Directions for this task: Every line holding the string "climbing" should be copied out of the listing.

Data to process:
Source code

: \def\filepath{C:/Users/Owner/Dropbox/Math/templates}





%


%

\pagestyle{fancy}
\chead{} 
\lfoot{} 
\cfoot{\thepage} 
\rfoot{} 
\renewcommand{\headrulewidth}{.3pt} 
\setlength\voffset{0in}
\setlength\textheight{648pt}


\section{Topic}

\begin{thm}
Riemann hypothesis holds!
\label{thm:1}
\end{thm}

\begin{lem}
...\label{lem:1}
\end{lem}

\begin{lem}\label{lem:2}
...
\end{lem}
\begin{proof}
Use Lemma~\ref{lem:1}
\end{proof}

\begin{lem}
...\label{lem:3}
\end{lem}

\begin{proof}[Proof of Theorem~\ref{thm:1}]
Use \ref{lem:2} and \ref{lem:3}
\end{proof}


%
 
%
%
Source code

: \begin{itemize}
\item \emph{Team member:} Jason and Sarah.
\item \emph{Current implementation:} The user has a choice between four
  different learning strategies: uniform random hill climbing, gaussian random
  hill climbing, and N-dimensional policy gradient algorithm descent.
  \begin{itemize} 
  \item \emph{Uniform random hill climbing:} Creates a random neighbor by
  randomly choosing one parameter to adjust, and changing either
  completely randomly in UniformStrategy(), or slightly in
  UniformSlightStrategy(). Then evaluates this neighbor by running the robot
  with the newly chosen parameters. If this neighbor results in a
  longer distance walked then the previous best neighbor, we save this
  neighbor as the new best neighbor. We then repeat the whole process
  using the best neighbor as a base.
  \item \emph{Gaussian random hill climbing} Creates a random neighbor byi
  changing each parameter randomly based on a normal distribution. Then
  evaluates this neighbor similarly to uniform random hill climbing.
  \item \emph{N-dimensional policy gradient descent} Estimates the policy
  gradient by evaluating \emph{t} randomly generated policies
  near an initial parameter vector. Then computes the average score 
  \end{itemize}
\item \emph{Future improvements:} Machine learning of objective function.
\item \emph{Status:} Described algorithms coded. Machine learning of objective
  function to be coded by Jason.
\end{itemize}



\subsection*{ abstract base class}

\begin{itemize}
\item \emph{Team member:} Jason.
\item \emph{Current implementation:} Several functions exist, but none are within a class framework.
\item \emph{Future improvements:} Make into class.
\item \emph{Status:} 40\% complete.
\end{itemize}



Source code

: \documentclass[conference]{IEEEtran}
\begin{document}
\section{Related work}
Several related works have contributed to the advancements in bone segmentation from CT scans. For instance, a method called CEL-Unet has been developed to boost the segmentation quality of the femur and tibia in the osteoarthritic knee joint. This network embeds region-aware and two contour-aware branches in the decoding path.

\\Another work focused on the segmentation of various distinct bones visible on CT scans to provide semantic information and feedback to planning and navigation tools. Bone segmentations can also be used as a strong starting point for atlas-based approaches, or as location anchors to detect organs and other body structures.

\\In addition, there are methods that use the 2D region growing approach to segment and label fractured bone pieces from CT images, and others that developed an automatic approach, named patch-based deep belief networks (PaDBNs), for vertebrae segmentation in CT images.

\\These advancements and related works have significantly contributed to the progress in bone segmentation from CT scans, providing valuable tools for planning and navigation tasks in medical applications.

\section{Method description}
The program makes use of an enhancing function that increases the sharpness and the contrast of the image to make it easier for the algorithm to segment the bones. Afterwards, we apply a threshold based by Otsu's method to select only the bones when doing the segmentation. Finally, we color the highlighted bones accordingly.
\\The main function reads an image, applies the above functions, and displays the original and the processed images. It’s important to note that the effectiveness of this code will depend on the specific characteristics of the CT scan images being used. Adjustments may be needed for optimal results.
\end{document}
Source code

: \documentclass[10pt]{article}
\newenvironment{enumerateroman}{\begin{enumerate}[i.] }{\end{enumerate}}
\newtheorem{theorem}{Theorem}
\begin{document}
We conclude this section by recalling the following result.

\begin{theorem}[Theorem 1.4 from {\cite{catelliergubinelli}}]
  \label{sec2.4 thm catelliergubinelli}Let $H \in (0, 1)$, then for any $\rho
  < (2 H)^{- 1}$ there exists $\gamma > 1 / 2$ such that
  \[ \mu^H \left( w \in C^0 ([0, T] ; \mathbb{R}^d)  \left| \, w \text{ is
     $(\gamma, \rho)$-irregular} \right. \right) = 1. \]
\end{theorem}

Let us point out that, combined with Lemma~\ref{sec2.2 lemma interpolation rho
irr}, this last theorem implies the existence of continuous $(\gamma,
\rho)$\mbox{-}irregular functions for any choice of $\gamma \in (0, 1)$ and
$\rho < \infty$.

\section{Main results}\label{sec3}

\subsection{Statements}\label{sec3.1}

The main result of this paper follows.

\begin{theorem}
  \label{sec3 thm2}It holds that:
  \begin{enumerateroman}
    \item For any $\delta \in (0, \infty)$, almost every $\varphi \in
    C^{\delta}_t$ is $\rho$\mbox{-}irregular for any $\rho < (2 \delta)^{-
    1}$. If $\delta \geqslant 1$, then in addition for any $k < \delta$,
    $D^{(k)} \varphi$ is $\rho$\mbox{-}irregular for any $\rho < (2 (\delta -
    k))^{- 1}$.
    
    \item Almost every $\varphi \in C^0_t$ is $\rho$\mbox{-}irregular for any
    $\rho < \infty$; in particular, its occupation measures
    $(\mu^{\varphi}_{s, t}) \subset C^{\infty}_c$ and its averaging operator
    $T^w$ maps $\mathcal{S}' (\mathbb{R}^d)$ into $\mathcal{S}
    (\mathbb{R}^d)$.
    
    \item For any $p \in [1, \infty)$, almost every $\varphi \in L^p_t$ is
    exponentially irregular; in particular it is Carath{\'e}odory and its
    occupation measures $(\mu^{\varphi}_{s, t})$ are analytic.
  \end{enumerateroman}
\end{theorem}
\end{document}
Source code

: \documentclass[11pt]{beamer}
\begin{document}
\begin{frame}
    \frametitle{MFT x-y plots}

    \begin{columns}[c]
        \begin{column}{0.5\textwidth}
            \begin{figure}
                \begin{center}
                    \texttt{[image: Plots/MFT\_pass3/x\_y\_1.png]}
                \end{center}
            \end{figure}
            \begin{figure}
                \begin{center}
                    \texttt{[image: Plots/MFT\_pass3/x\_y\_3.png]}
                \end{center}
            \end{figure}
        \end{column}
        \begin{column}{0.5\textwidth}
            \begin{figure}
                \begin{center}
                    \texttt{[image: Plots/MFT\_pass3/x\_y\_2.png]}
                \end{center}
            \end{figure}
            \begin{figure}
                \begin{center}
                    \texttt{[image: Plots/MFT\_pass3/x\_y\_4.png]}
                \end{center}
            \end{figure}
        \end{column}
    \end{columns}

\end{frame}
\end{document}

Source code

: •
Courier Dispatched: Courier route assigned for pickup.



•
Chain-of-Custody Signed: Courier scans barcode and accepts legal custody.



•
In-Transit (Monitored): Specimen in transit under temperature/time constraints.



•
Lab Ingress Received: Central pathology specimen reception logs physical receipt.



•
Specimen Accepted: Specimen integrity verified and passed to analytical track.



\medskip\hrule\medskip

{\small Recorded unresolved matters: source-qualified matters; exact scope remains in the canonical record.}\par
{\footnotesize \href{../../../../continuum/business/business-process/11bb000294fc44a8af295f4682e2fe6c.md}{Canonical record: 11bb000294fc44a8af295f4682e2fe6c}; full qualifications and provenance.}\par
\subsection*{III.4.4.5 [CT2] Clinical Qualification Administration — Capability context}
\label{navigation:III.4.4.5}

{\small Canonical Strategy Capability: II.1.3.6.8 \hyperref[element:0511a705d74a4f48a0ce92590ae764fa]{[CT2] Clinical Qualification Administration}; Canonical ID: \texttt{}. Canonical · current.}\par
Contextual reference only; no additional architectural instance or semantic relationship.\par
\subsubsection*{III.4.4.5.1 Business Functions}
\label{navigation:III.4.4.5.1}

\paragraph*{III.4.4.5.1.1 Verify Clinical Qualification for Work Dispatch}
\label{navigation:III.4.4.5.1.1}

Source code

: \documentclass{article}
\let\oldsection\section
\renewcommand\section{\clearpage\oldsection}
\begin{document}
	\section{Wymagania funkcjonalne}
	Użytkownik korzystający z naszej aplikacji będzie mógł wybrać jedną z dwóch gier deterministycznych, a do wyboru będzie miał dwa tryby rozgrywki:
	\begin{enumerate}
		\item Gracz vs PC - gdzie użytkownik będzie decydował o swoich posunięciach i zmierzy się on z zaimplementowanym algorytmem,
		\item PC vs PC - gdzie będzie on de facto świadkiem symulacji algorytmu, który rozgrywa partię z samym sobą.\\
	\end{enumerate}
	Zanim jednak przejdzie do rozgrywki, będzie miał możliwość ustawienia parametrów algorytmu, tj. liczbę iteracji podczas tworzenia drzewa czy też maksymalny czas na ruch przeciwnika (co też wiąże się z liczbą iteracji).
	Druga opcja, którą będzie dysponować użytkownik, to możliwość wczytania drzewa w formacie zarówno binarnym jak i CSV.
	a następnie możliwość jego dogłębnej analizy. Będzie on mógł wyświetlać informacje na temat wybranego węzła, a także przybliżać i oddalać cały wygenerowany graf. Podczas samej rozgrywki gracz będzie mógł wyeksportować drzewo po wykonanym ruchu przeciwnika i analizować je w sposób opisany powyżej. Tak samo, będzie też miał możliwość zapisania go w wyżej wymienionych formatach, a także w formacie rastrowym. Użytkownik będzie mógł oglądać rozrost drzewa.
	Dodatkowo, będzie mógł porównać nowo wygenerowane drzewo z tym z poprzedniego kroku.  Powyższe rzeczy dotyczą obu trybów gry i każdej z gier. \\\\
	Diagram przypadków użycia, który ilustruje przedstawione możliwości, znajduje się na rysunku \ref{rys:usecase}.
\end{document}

Output below:
  different learning strategies: uniform random hill climbing, gaussian random
  hill climbing, and N-dimensional policy gradient algorithm descent.
  \item \emph{Uniform random hill climbing:} Creates a random neighbor by
  \item \emph{Gaussian random hill climbing} Creates a random neighbor byi
  evaluates this neighbor similarly to uniform random hill climbing.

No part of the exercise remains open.